The only thing she could conclude was that Sarah must have had a difficult time in the past with an unsuitable beau, and Jonathan blamed himself.
Was that why Sarah was so opposed to the idea of marriage? Was she indeed already married and widowed? Or worse still, a fallen woman?
But she had said she would not do anything foolish. And that she had no experience of men. One of his other sisters, then? While he had been away at the war?
Oh, it was just too confusing. The more she got to know about Jonathan, the less she felt she knew him. And the more enthralled she was becoming, for all she knew how unsuitable it was to ever even consider him as a beau.
She settled herself in the carriage and talked of the reading lessons, the weather and various household matters with Sarah, while Jonathan appeared to concentrate on driving carefully through the frozen landscape.
As he drove, Jonathan felt as though a vast weight were crushing his chest. He was astounded at how the grief and pain crept up on him when he least expected it.
One moment he had been looking forward to the reading lessons, even to spending more time with Pamela, though he knew he ought not to be thinking in those terms.
Then he had been reminded of his grim past, and all of the old feelings of anger and the acute sense of loss had almost overwhelmed him. He had so many people to blame, including the ones he still loved and wished to deem blameless.

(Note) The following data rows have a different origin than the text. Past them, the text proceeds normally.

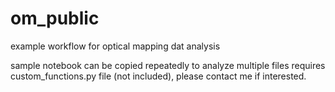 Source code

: # om_public
example workflow for optical mapping dat analysis

sample notebook can be copied repeatedly to analyze multiple files
requires custom_functions.py file (not included), please contact me if interested.
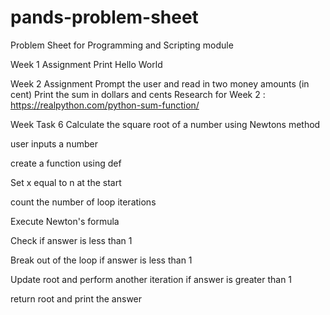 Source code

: # pands-problem-sheet
Problem Sheet for Programming and Scripting module

Week 1 Assignment
Print Hello World

Week 2 Assignment
Prompt the user and read in two money amounts (in cent)
Print the sum in dollars and cents
Research for Week 2 : https://realpython.com/python-sum-function/

Week Task 6
Calculate the square root of a number using Newtons method

user inputs a number

create a function using def 
 
Set x equal to n at the start
     
count the number of loop iterations
     
Execute Newton's formula
        
Check if answer is less than 1

Break out of the loop if answer is less than 1

Update root and perform another iteration if answer is greater than 1 
         
return root and print the answer
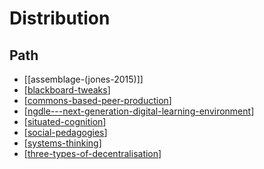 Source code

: # Distribution

## Path

- [[assemblage-(jones-2015)]]
- [[blackboard-tweaks]]
- [[commons-based-peer-production]]
- [[ngdle---next-generation-digital-learning-environment]]
- [[situated-cognition]]
- [[social-pedagogies]]
- [[systems-thinking]]
- [[three-types-of-decentralisation]]

[//begin]: # "Autogenerated link references for markdown compatibility"
[blackboard-tweaks]: Distribution/blackboard-tweaks "Blackboard tweaks"
[commons-based-peer-production]: Distribution/commons-based-peer-production "Commons-based peer production"
[ngdle---next-generation-digital-learning-environment]: Distribution/ngdle---next-generation-digital-learning-environment "NGDLE - Next Generation Digital Learning Environment"
[situated-cognition]: Distribution/situated-cognition "Situated cognition"
[social-pedagogies]: Distribution/social-pedagogies "Social Pedagogies"
[systems-thinking]: Distribution/systems-thinking "Systems thinking"
[three-types-of-decentralisation]: Distribution/three-types-of-decentralisation "Three types of decentralisation"
[//end]: # "Autogenerated link references" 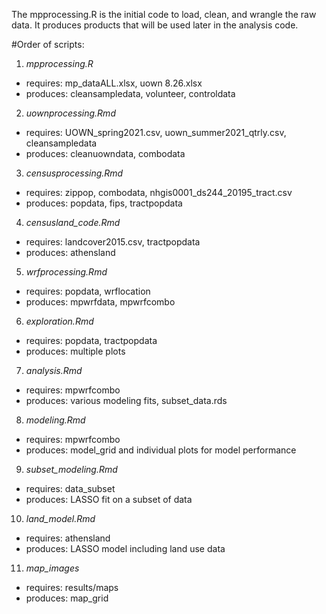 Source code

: The mpprocessing.R is the initial code to load, clean, and wrangle the raw data. It produces products that will be used later in the analysis code. 

#Order of scripts:
1. *mpprocessing.R*
 - requires: mp_dataALL.xlsx, uown 8.26.xlsx
 - produces: cleansampledata, volunteer, controldata
2. *uownprocessing.Rmd*
 - requires: UOWN_spring2021.csv, uown_summer2021_qtrly.csv, cleansampledata
 - produces: cleanuowndata, combodata
3. *censusprocessing.Rmd*
 - requires: zippop, combodata, nhgis0001_ds244_20195_tract.csv
 - produces: popdata, fips, tractpopdata
4. *censusland_code.Rmd*
 - requires: landcover2015.csv, tractpopdata
 - produces: athensland
5. *wrfprocessing.Rmd*
 - requires: popdata, wrflocation
 - produces: mpwrfdata, mpwrfcombo
6. *exploration.Rmd*
 - requires: popdata, tractpopdata
 - produces: multiple plots
7. *analysis.Rmd*
 - requires: mpwrfcombo
 - produces: various modeling fits, subset_data.rds
8. *modeling.Rmd*
 - requires: mpwrfcombo
 - produces: model_grid and individual plots for model performance
9. *subset_modeling.Rmd*
 - requires: data_subset
 - produces: LASSO fit on a subset of data
10. *land_model.Rmd*
 - requires: athensland
 - produces: LASSO model including land use data
11. *map_images*
 - requires: results/maps
 - produces: map_grid

  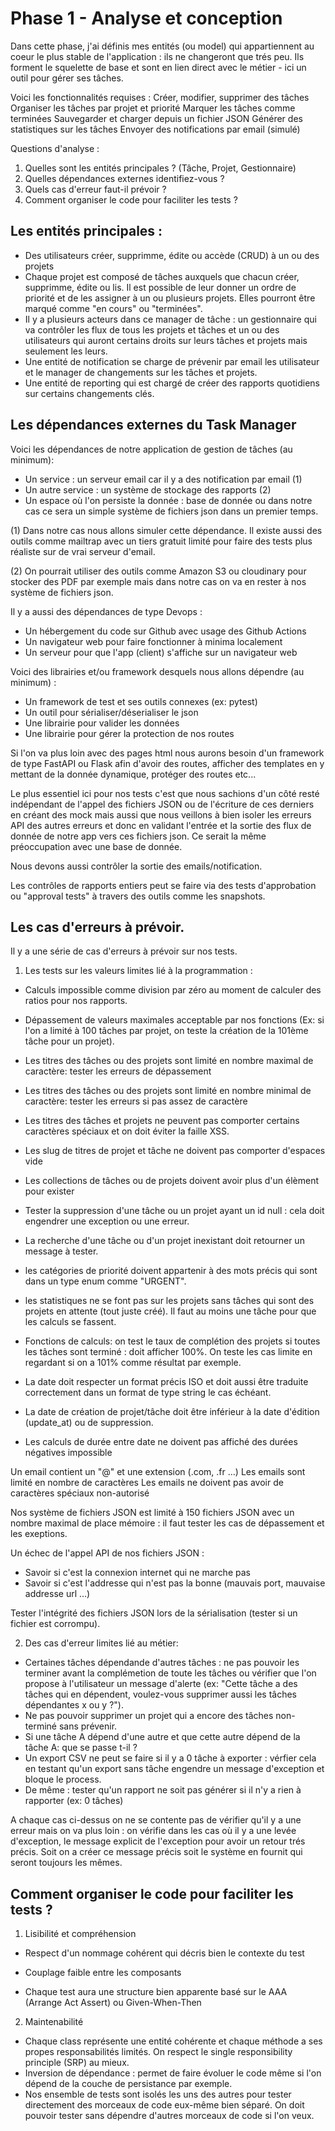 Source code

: # Phase 1 - Analyse et conception

Dans cette phase, j'ai définis mes entités (ou model) qui appartiennent au coeur le plus stable de l'application : ils ne changeront que trés peu. Ils forment le squelette de base et sont en lien direct avec le métier - ici un outil pour gérer ses tâches. 

Voici les fonctionnalités requises :
Créer, modifier, supprimer des tâches
Organiser les tâches par projet et priorité
Marquer les tâches comme terminées
Sauvegarder et charger depuis un fichier JSON
Générer des statistiques sur les tâches
Envoyer des notifications par email (simulé)

Questions d'analyse :
1. Quelles sont les entités principales ? (Tâche, Projet, Gestionnaire)
2. Quelles dépendances externes identifiez-vous ?
3. Quels cas d'erreur faut-il prévoir ?
4. Comment organiser le code pour faciliter les tests ?

## Les entités principales : 
- Des utilisateurs créer, supprimme, édite ou accède (CRUD) à un ou des projets
- Chaque projet est composé de tâches auxquels que chacun créer, supprimme, édite ou lis. Il est possible de leur donner un ordre de priorité et de les assigner à un ou plusieurs projets. Elles pourront être marqué comme "en cours" ou "terminées".
- Il y a plusieurs acteurs dans ce manager de tâche : un gestionnaire qui va contrôler les flux de tous les projets et tâches et un ou des utilisateurs qui auront certains droits sur leurs tâches et projets mais seulement les leurs.
- Une entité de notification se charge de prévenir par email les utilisateur et le manager de changements sur les tâches et projets.
- Une entité de reporting qui est chargé de créer des rapports quotidiens sur certains changements clés.

## Les dépendances externes du Task Manager

Voici les dépendances de notre application de gestion de tâches (au minimum): 
- Un service : un serveur email car il y a des notification par email (1)
- Un autre service : un système de stockage des rapports (2)
- Un espace où l'on persiste la donnée : base de donnée ou dans notre cas ce sera un simple système de fichiers json dans un premier temps.

(1) Dans notre cas nous allons simuler cette dépendance. Il existe aussi des outils comme mailtrap avec un tiers gratuit limité pour faire des tests plus réaliste sur de vrai serveur d'email.

(2) On pourrait utiliser des outils comme Amazon S3 ou cloudinary pour stocker des PDF par exemple mais dans notre cas on va en rester à nos système de fichiers json.

Il y a aussi des dépendances de type Devops :
- Un hébergement du code sur Github avec usage des Github Actions
- Un navigateur web pour faire fonctionner à minima localement 
- Un serveur pour que l'app (client) s'affiche sur un navigateur web

Voici des librairies et/ou framework desquels nous allons dépendre (au minimum) : 
- Un framework de test et ses outils connexes (ex: pytest)
- Un outil pour sérialiser/déserialiser le json
- Une librairie pour valider les données
- Une librairie pour gérer la protection de nos routes

Si l'on va plus loin avec des pages html nous aurons besoin d'un framework de type FastAPI ou Flask afin d'avoir des routes, afficher des templates en y mettant de la donnée dynamique, protéger des routes etc...

Le plus essentiel ici pour nos tests c'est que nous sachions d'un côté resté indépendant de l'appel des fichiers JSON ou de l'écriture de ces derniers en créant des mock mais aussi que nous veillons à bien isoler les erreurs API des autres erreurs et donc en validant l'entrée et la sortie des flux de donnée de notre app vers ces fichiers json. Ce serait la même préoccupation avec une base de donnée.

Nous devons aussi contrôler la sortie des emails/notification.

Les contrôles de rapports entiers peut se faire via des tests d'approbation ou "approval tests" à travers des outils comme les snapshots.

## Les cas d'erreurs à prévoir.

Il y a une série de cas d'erreurs à prévoir sur nos tests. 

1. Les tests sur les valeurs limites lié à la programmation :
- Calculs impossible comme division par zéro au moment de calculer des ratios pour nos rapports.
- Dépassement de valeurs maximales acceptable par nos fonctions (Ex: si l'on a limité à 100 tâches par projet, on teste la création de la 101ème tâche pour un projet).
- Les titres des tâches ou des projets sont limité en nombre maximal de caractère: tester les erreurs de dépassement 
- Les titres des tâches ou des projets sont limité en nombre minimal de caractère: tester les erreurs si pas assez de caractère
- Les titres des tâches et projets ne peuvent pas comporter certains caractères spéciaux et on doit éviter la faille XSS.
- Les slug de titres de projet et tâche ne doivent pas comporter d'espaces vide 

- Les collections de tâches ou de projets doivent avoir plus d'un élèment pour exister

- Tester la suppression d'une tâche ou un projet ayant un id null : cela doit engendrer une exception ou une erreur.

- La recherche d'une tâche ou d'un projet inexistant doit retourner un message à tester.

- les catégories de priorité doivent appartenir à des mots précis qui sont dans un type enum comme "URGENT".

- les statistiques ne se font pas sur les projets sans tâches qui sont des projets en attente (tout juste créé). Il faut au moins une tâche pour que les calculs se fassent.
- Fonctions de calculs: on test le taux de complétion des projets si toutes les tâches sont terminé : doit afficher 100%. On teste les cas limite en regardant si on a 101% comme résultat par exemple.

- La date doit respecter un format précis ISO et doit aussi être traduite correctement dans un format de type string le cas échéant.
- La date de création de projet/tâche doit être inférieur à la date d'édition (update_at) ou de suppression. 
- Les calculs de durée entre date ne doivent pas affiché des durées négatives impossible

Un email contient un "@" et une extension (.com, .fr ...)
Les emails sont limité en nombre de caractères
Les emails ne doivent pas avoir de caractères spéciaux non-autorisé

Nos système de fichiers JSON est limité à 150 fichiers JSON avec un nombre maximal de place mémoire : il faut tester les cas de dépassement et les exeptions.

Un échec de l'appel API de nos fichiers JSON : 
- Savoir si c'est la connexion internet qui ne marche pas
- Savoir si c'est l'addresse qui n'est pas la bonne (mauvais port, mauvaise addresse url ...)

Tester l'intégrité des fichiers JSON lors de la sérialisation (tester si un fichier est corrompu).

2. Des cas d'erreur limites lié au métier:
- Certaines tâches dépendande d'autres tâches : ne pas pouvoir les terminer avant la complémetion de toute les tâches ou vérifier que l'on propose à l'utilisateur un message d'alerte (ex: "Cette tâche a des tâches qui en dépendent, voulez-vous supprimer aussi les tâches dépendantes x ou y ?").
- Ne pas pouvoir supprimer un projet qui a encore des tâches non-terminé sans prévenir.
- Si une tâche A dépend d'une autre et que cette autre dépend de la tâche A: que se passe t-il ?
- Un export CSV ne peut se faire si il y a 0 tâche à exporter : vérfier cela en testant qu'un export sans tâche engendre un message d'exception et bloque le process.
- De même : tester qu'un rapport ne soit pas générer si il n'y a rien à rapporter (ex: 0 tâches)

A chaque cas ci-dessus on ne se contente pas de vérifier qu'il y a une erreur mais on va plus loin : on vérifie dans les cas où il y a une levée d'exception, le message explicit de l'exception pour avoir un retour trés précis. Soit on a créer ce message précis soit le système en fournit qui seront toujours les mêmes.

## Comment organiser le code pour faciliter les tests ?

1. Lisibilité et compréhension
- Respect d'un nommage cohérent qui décris bien le contexte du test
- Couplage faible entre les composants

- Chaque test aura une structure bien apparente basé sur le AAA (Arrange Act Assert) ou Given-When-Then 

2. Maintenabilité 
- Chaque class représente une entité cohérente et chaque méthode a ses propes responsabilités limités. On respect le single responsibility principle (SRP) au mieux.
- Inversion de dépendance : permet de faire évoluer le code même si l'on dépend de la couche de persistance par exemple.
- Nos ensemble de tests sont isolés les uns des autres pour tester directement des morceaux de code eux-même bien séparé. On doit pouvoir tester sans dépendre d'autres morceaux de code si l'on veux.

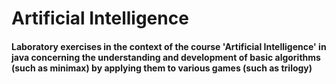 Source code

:# Artificial Intelligence
#### Laboratory exercises in the context of the course 'Artificial Intelligence' in java concerning the understanding and development of basic algorithms (such as minimax) by applying them to various games (such as trilogy)
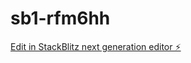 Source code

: # sb1-rfm6hh

[Edit in StackBlitz next generation editor ⚡️](https://stackblitz.com/~/github.com/frankiezh/sb1-rfm6hh) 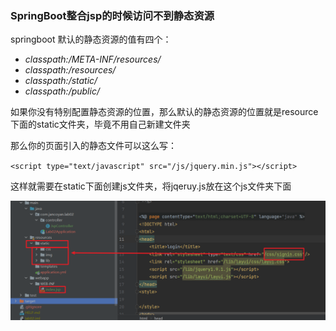 ### SpringBoot整合jsp的时候访问不到静态资源

springboot 默认的静态资源的值有四个：

- *classpath:/META-INF/resources/*
- *classpath:/resources/*
- *classpath:/static/*
- *classpath:/public/*

如果你没有特别配置静态资源的位置，那么默认的静态资源的位置就是resource 下面的static文件夹，毕竟不用自己新建文件夹

那么你的页面引入的静态文件可以这么写：

` <script type="text/javascript" src="/js/jquery.min.js"></script> `

这样就需要在static下面创建js文件夹，将jqeruy.js放在这个js文件夹下面

![image-20210523141031182](assets/image-20210523141031182.png)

Thomas Eltham was his best friend. How could he ever reproach him for having gone to war with him? He had done it out of friendship as much as principle, he knew. As had Clifford.
All three heirs to their respective fortunes, they could have stayed home safely to tend to their affairs, and not a soul in the world would have blamed them.
But no. He had insisted he had to see to things personally, and look at all he had lost as a result. The only thing that made that thought bearable was the certain knowledge that he could have lost so much more.
He reminded himself that he had to count his blessings. Even after the five years of sheer hell he had been through, both during the war and then once the three of them had come home, he had not suffered as others had. Thomas himself, even Clifford. They had both been badly injured, whereas he had escaped virtually without a scratch. On his body, at least.
Yet even after all he had been through, he still couldn't see the light at the end of the tunnel. He had gone to Oxford, visited his friends as often as he could get away to see how they were recuperating, and now had all the duties of a busy parish to keep him occupied. Births, deaths, marriages, visits to the poor and sick, the running of the regular and Sunday schools all kept him busy, yet unfulfilled. Jonathan wondered when he was ever going to have what he deemed a normal life.
Now as he listened to the two women talking about such mundane things as the best way to get red wine stains out of a tablecloth and the price of beef, he realized with a pang that the answer would most likely be never. Not as things stood at the moment. And not unless they ever improved.
Thomas and Sarah had urged him to let go of the past, until Jonathan had insisted he would never speak to them again if they did not relent. He went to the small village on the other side of Bath at least twice weekly to do his duty. He only wished he could do more. And that he considered it a true act of love, rather than a burden.
Burdensome it was, though he tried to shoulder it cheerfully for his friends' sakes. Thomas was the best of men, but his torment over the tragic circumstances of two years before was even greater than his own. Well, it stood to reason. There were all different kinds of love, and degrees of loss. Thomas's terrors for the safety of his addled sister and her child were by no means mere fancies.
Jonathan had thus taken upon himself the role of Jane Eltham's protector, and that of her daughter, little Sophie. There had been an understanding between he and Jane ever since they had understood the concept of marriage. He had never dreamt that she would not wait for him. Never imagined coming home to an insane fiancée carrying another man's child.
Jonathan sighed, recalling Jane as a young girl, so tender and innocent, compared with the increasingly angry woman he went to visit as often as his parish duties would allow.
She was being kept well hidden from the men they feared had conspired against Thomas, but naturally resented her loss of freedom. And was coming to despise him for keeping her there against her will. When she was coherent enough to have one.
Thomas and Jane needed him. He had long ago given up any hope, but he had promised the delightful young lady he had adored since boyhood that he could never love another.
He had not been able to keep his word. As hard as he had struggled, he knew he was falling in love with Pamela Ashton with all the force of a grown man completely enthralled by passion and desire. He longed to just wrap his arms around her waist, bury his head against her pillowing bosom, and never let her go.